* **Data to use**:
-------

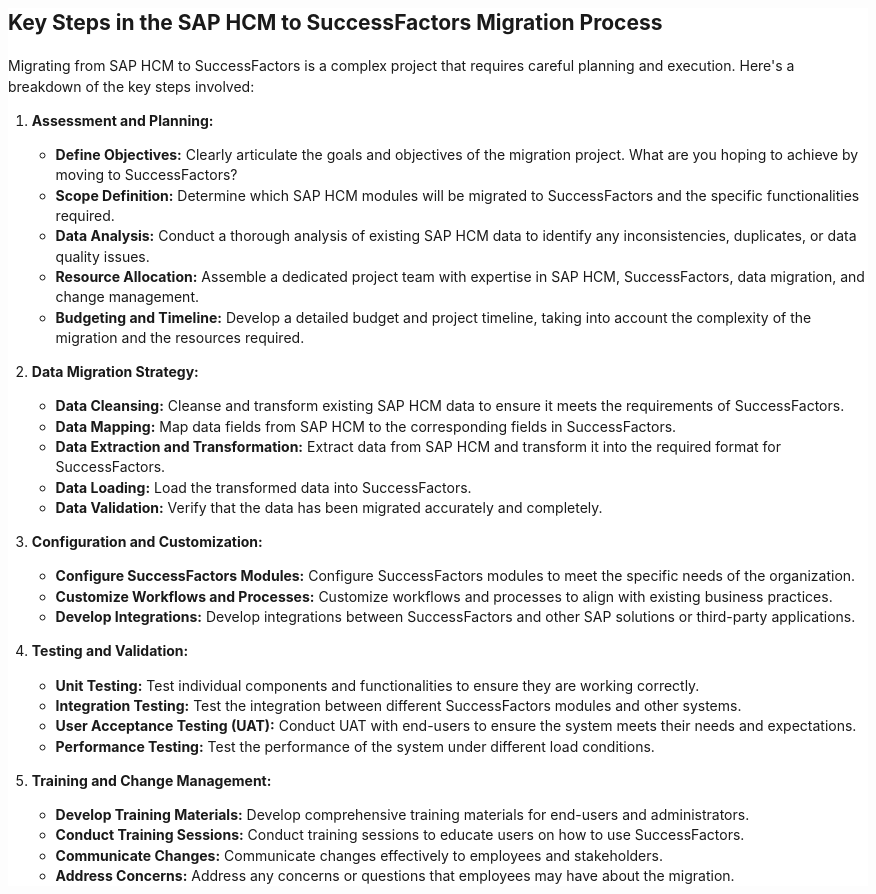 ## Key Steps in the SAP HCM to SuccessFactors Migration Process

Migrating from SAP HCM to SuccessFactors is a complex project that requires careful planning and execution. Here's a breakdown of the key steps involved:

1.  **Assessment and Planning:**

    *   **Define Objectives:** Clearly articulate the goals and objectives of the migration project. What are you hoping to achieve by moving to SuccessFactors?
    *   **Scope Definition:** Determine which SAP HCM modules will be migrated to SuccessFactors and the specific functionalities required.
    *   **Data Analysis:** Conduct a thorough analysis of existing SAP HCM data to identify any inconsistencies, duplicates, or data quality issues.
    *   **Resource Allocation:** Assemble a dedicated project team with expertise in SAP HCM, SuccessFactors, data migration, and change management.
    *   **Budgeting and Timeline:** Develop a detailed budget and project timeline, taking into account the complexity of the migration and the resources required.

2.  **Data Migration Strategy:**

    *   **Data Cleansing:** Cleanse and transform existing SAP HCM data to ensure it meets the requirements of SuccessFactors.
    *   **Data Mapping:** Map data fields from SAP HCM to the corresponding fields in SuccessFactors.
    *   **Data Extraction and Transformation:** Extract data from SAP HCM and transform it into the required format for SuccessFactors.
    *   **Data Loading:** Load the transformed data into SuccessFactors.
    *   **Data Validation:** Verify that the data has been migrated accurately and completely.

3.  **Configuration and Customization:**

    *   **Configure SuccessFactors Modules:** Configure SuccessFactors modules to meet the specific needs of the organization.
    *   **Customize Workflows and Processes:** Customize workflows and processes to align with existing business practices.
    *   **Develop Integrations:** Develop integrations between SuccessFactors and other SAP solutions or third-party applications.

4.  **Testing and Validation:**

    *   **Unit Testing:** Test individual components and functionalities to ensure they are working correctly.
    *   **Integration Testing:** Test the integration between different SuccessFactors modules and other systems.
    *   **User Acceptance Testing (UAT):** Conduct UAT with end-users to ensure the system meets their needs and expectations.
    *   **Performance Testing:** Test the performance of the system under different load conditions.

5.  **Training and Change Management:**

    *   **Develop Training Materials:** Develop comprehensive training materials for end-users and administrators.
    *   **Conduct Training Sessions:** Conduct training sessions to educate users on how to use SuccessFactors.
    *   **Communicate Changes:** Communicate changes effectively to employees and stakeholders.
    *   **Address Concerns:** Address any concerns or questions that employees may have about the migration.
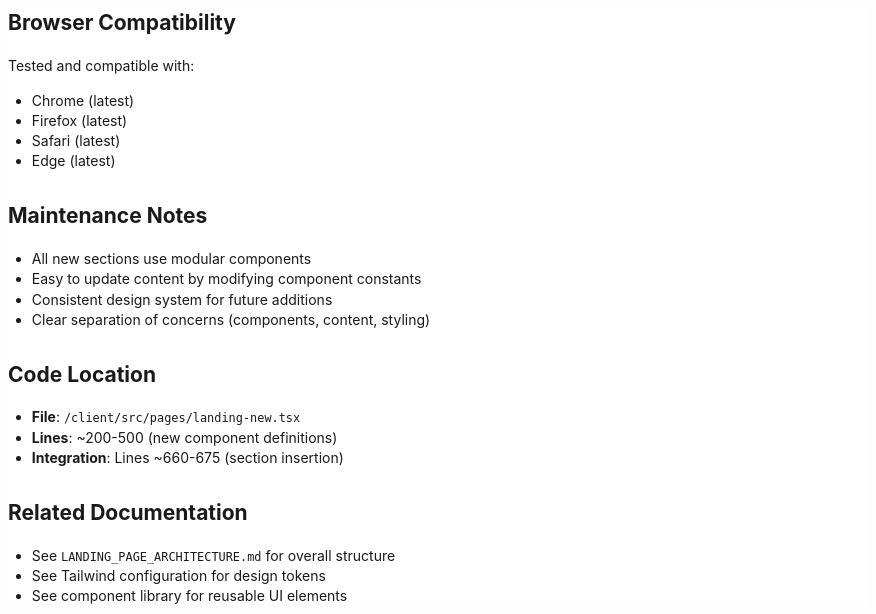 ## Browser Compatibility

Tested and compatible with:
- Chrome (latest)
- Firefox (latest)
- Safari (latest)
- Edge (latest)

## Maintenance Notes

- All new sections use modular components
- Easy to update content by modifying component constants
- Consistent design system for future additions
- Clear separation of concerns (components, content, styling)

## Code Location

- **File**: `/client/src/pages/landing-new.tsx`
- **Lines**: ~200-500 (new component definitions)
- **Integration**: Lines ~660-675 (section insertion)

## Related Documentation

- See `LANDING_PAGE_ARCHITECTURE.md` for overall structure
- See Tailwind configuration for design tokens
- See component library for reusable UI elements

-------

* **Task instructions**: Reproduce, word for word, every line from the start of the records down to and including the line with "moving to SuccessFactors?"; skip the pictures.

* **Answer for the task**:
 ## Key Steps in the SAP HCM to SuccessFactors Migration Process

Migrating from SAP HCM to SuccessFactors is a complex project that requires careful planning and execution. Here's a breakdown of the key steps involved:

1.  **Assessment and Planning:**

    *   **Define Objectives:** Clearly articulate the goals and objectives of the migration project. What are you hoping to achieve by moving to SuccessFactors?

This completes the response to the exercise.